TASK BRIEF: Every line in the entries that holds "Update" should be identified and copied.

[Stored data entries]
* * *
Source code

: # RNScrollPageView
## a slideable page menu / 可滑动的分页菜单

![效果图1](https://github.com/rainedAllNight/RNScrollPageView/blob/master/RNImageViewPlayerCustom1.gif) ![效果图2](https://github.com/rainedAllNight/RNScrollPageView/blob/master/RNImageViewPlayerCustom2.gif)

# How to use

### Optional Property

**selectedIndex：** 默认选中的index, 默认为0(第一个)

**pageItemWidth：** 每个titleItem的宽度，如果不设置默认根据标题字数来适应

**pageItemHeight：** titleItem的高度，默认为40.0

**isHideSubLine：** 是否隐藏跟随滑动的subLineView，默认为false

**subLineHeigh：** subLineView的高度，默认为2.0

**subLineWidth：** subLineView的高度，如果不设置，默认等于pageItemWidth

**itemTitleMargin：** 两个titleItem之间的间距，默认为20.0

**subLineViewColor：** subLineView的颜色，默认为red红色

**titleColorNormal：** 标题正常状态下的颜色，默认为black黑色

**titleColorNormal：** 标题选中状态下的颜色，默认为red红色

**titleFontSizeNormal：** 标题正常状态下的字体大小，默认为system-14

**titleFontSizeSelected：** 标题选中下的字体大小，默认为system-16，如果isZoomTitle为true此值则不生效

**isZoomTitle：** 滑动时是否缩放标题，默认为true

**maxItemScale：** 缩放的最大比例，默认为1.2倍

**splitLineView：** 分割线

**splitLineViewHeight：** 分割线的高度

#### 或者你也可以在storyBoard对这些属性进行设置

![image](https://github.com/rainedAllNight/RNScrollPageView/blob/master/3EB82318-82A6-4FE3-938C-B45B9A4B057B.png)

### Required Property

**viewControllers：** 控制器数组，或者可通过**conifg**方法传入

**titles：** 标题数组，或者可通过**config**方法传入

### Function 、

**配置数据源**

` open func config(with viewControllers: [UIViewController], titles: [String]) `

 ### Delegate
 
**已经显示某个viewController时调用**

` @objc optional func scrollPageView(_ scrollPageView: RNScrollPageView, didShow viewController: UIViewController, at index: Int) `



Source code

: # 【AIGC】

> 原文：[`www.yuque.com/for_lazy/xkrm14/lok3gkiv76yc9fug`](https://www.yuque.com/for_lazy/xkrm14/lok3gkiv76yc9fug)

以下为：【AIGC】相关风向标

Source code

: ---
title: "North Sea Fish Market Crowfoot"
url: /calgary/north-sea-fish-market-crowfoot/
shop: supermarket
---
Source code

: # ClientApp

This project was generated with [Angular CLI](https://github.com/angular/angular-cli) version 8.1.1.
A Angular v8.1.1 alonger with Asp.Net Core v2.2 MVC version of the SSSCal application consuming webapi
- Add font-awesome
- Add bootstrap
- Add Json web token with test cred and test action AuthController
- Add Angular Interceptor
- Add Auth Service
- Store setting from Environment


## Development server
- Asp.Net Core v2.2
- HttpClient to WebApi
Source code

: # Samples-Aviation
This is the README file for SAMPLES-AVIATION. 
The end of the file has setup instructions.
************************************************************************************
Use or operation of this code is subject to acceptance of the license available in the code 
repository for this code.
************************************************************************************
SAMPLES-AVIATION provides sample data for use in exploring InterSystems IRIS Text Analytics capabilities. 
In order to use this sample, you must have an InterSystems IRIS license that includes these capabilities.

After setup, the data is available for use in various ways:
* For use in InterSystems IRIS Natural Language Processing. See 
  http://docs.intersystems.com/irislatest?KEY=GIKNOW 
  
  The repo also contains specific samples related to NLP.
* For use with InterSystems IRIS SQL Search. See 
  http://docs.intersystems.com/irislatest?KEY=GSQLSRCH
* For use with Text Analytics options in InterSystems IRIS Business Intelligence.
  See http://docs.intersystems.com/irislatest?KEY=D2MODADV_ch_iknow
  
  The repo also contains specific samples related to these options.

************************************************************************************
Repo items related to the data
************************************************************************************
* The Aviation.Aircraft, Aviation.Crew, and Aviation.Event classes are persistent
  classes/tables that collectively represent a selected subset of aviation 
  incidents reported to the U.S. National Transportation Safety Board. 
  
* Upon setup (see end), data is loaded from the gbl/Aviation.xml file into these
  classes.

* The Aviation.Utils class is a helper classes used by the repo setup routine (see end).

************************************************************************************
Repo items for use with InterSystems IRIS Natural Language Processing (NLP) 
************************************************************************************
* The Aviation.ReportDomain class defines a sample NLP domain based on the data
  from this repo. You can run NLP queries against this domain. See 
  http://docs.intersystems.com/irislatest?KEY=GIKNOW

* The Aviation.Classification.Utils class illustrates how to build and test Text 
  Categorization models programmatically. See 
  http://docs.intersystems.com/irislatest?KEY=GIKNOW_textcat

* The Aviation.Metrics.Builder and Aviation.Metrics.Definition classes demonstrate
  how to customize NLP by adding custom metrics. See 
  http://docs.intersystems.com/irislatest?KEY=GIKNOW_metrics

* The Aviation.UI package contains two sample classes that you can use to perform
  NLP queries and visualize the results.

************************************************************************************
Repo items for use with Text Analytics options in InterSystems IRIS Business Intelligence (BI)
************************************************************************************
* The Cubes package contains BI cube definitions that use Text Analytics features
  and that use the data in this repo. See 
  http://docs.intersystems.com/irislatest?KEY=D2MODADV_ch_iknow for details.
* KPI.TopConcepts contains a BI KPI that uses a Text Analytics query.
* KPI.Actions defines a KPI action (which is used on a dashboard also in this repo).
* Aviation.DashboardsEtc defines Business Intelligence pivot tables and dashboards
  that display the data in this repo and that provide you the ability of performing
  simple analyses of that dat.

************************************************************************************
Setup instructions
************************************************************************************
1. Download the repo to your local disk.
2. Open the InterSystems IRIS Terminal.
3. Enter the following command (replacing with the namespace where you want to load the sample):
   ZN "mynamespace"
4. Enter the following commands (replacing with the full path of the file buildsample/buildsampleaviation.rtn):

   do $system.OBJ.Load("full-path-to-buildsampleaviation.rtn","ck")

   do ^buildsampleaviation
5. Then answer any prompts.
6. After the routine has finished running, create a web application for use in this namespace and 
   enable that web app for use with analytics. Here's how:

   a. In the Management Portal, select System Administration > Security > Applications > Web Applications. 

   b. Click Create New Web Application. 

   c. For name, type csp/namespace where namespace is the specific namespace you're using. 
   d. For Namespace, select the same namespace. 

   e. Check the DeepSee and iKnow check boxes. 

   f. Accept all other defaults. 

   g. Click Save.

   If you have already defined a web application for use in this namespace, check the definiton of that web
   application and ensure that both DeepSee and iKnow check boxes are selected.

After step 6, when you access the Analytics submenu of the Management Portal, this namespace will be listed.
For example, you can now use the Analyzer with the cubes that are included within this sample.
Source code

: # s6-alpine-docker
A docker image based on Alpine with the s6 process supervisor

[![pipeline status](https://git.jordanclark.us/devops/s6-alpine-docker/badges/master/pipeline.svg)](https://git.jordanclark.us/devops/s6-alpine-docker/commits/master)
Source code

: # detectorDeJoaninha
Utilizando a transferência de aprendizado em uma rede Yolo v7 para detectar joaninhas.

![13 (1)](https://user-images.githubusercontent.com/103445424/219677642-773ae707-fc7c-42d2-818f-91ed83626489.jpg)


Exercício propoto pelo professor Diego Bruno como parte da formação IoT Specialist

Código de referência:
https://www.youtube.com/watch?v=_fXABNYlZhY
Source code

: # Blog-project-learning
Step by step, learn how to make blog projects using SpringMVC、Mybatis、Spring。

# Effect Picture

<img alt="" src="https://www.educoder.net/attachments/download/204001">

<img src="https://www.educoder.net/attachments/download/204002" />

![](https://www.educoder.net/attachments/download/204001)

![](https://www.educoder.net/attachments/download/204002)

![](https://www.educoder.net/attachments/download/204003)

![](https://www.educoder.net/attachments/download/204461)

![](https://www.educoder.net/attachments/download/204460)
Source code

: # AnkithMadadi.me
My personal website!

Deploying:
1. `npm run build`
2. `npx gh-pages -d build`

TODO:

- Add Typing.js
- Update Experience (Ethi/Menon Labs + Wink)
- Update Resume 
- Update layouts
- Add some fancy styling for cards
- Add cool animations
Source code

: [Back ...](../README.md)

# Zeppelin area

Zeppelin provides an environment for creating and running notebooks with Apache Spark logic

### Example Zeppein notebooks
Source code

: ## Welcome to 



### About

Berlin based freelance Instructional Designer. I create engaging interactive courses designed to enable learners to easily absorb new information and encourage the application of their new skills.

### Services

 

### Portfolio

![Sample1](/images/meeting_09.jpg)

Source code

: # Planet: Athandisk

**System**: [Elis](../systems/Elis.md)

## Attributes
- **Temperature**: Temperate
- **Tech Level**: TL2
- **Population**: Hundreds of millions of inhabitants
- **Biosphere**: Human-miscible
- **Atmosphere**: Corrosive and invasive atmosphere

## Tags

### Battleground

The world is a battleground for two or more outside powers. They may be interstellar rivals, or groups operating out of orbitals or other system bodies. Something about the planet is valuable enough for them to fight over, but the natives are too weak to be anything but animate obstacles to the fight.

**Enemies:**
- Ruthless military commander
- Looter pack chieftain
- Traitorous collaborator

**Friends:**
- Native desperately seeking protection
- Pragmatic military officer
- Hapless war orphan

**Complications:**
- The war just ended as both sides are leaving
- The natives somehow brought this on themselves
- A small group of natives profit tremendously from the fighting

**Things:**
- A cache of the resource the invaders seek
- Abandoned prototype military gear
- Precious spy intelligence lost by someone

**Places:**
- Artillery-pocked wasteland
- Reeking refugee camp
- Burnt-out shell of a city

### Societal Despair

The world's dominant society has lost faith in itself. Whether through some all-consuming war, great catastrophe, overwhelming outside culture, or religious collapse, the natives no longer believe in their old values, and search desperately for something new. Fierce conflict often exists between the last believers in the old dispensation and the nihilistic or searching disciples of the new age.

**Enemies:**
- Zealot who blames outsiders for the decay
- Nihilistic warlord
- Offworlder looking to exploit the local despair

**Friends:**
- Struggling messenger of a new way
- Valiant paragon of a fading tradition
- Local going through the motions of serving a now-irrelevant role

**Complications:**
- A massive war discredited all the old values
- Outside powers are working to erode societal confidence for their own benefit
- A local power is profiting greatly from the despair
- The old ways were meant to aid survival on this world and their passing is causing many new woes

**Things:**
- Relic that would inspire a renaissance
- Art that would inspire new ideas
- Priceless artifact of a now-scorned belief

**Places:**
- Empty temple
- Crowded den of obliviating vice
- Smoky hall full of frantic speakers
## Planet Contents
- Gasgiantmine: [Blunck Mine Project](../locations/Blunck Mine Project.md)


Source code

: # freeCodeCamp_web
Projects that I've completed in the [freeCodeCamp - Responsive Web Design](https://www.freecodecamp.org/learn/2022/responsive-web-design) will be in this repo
* * *
RESPONSE FOR THIS EXERCISE:
- Update Experience (Ethi/Menon Labs + Wink)
- Update Resume 
- Update layouts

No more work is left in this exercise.